Basics of Municipal BondsBond Instruments
Cities, much like nations, issue bonds to support their expansions and requirements. These bonds are known as Municipal bonds, issued to increase city funding. For American owners these bonds have a single important function. They are always excluded from one level of taxation, and possibly two or more. While most bonds’ interest payments are subject to federal government income tax rates, Municipal bonds are tax exempt. This is typically their one redeeming factor. They pay lower interest rates due to this tax exemption, but most of that rate is kept by the purchaser.
Municipal Bonds do not consist only of cities. They are actually a class of bond based on tax exemption status. If a bond issuer meets specific criteria that support the benefit of the greater public good, the bonds will be declared as income tax exempt by the Internal Revenue Service.
There are three potential levels of income tax free status. The first level is national exemption, which results in an exemption from national taxation. The second is state or provincial exemption, an exemption from regional taxes. The final third level is local exemption, an exemption from city taxes. Almost all municipal bonds issued have national taxation exemption. Those with an additional tax exemption are known as double tax exempt bonds. The bonds which are exempt on all levels are known as triple tax exempt bonds.
There is no reason to place tax exempt bonds in retirement accounts which already have tax reductions or exclusions. You want these bonds to be taxed at their lower rates, while placing regularly taxed bonds into accounts with tax exemptions. You should never put these bonds in a 401k, IRA, or Roth IRA.

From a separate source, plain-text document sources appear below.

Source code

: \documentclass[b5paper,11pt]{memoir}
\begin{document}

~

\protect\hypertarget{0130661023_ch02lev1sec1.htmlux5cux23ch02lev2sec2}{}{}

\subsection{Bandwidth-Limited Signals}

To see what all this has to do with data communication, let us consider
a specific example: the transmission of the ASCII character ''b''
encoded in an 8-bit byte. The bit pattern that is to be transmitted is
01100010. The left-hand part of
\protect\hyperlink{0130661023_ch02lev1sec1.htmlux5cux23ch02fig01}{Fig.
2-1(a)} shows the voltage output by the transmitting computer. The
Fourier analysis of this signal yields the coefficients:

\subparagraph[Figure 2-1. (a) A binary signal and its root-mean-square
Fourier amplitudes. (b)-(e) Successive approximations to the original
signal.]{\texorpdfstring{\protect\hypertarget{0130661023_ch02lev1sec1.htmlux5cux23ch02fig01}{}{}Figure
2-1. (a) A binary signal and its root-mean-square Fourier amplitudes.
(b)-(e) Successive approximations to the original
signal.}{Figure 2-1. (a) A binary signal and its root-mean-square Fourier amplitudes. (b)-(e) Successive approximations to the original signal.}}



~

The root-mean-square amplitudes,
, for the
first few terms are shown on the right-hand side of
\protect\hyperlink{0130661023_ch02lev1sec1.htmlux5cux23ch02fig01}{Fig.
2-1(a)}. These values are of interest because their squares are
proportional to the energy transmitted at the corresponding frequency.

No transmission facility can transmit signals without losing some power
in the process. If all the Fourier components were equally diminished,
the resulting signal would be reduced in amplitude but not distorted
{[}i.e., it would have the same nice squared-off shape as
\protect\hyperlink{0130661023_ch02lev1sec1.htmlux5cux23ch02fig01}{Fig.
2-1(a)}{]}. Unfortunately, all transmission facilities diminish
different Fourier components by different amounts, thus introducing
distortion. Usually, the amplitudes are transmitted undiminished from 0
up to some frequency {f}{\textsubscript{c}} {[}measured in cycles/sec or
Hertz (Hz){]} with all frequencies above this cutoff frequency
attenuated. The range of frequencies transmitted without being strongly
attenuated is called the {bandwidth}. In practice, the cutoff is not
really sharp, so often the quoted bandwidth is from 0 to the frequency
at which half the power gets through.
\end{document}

Anytime you profit from bond trading you will have to pay taxation on municipal bonds. If you are purchasing municipal bonds at a low price, and reselling them at a higher price, you will encounter taxes. If you are purchasing and selling at a higher price within the same year, you will incur income taxes on the trades. If you purchase and sell higher after the purchase year, you will encounter capital gains taxes on the trade. Income taxes are normally taxed at a higher rate than capital gains taxes, but this depends on your tax bracket.